TASK: Each line of the entries that mentions the string "Shot" needs to be reported.

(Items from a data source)
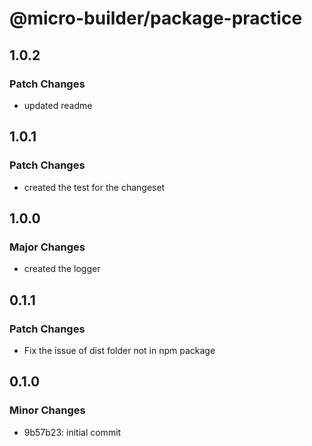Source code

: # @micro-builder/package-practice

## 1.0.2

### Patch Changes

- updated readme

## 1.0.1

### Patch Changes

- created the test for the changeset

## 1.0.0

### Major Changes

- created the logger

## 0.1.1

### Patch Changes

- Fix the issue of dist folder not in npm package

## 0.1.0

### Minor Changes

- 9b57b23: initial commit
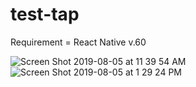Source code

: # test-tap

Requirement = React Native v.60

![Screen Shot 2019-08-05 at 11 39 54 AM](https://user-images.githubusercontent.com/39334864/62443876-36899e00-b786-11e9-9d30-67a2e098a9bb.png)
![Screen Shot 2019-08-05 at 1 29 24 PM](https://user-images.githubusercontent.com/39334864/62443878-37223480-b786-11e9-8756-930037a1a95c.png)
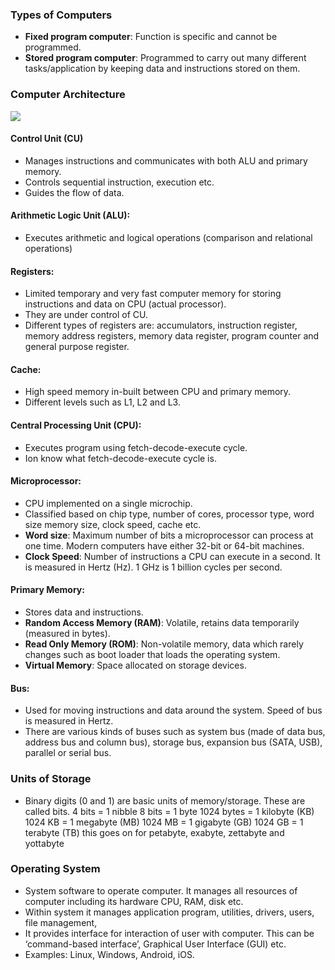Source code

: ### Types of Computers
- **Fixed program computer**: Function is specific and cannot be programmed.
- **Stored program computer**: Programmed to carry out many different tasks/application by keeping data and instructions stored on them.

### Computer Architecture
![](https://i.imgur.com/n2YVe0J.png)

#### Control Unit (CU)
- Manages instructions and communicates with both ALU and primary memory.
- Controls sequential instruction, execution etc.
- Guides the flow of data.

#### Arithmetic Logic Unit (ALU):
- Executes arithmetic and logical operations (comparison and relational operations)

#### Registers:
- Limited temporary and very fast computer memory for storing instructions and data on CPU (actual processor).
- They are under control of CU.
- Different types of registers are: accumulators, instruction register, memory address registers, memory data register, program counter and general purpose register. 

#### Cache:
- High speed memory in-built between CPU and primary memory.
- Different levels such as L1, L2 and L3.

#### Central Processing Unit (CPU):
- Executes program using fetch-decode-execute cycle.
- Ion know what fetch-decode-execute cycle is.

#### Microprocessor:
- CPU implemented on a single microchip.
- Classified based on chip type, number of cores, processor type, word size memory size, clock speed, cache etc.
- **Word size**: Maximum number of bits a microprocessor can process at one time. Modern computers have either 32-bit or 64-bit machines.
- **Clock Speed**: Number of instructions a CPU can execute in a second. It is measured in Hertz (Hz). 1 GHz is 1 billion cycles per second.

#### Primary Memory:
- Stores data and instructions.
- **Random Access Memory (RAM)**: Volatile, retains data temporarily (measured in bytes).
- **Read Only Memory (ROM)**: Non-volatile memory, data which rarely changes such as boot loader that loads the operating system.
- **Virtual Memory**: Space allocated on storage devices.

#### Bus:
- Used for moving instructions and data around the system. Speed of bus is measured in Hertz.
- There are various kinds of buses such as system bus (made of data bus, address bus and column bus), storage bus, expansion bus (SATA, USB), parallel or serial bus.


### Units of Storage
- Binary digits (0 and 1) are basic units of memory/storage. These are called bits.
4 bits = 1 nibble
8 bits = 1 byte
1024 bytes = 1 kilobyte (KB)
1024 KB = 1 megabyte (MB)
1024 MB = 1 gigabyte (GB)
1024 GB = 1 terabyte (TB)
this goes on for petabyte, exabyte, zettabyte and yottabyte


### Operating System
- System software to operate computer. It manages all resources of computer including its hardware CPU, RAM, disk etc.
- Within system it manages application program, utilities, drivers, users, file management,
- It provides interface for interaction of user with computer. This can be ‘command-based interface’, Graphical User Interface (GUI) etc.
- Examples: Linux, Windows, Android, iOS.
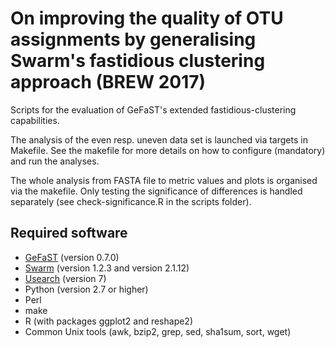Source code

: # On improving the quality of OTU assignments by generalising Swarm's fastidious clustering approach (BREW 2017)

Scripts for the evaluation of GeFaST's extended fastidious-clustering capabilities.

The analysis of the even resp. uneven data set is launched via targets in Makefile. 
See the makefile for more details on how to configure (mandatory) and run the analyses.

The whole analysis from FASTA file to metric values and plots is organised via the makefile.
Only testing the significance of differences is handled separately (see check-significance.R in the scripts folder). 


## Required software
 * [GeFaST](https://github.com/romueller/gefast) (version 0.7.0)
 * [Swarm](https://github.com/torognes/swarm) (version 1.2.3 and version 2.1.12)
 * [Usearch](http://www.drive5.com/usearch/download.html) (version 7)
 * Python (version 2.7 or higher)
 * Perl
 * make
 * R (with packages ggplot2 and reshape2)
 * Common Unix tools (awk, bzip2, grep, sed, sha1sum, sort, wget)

EXERCISE RESULT:
![Screen Shot 2019-08-05 at 11 39 54 AM](https://user-images.githubusercontent.com/39334864/62443876-36899e00-b786-11e9-9d30-67a2e098a9bb.png)
![Screen Shot 2019-08-05 at 1 29 24 PM](https://user-images.githubusercontent.com/39334864/62443878-37223480-b786-11e9-8756-930037a1a95c.png)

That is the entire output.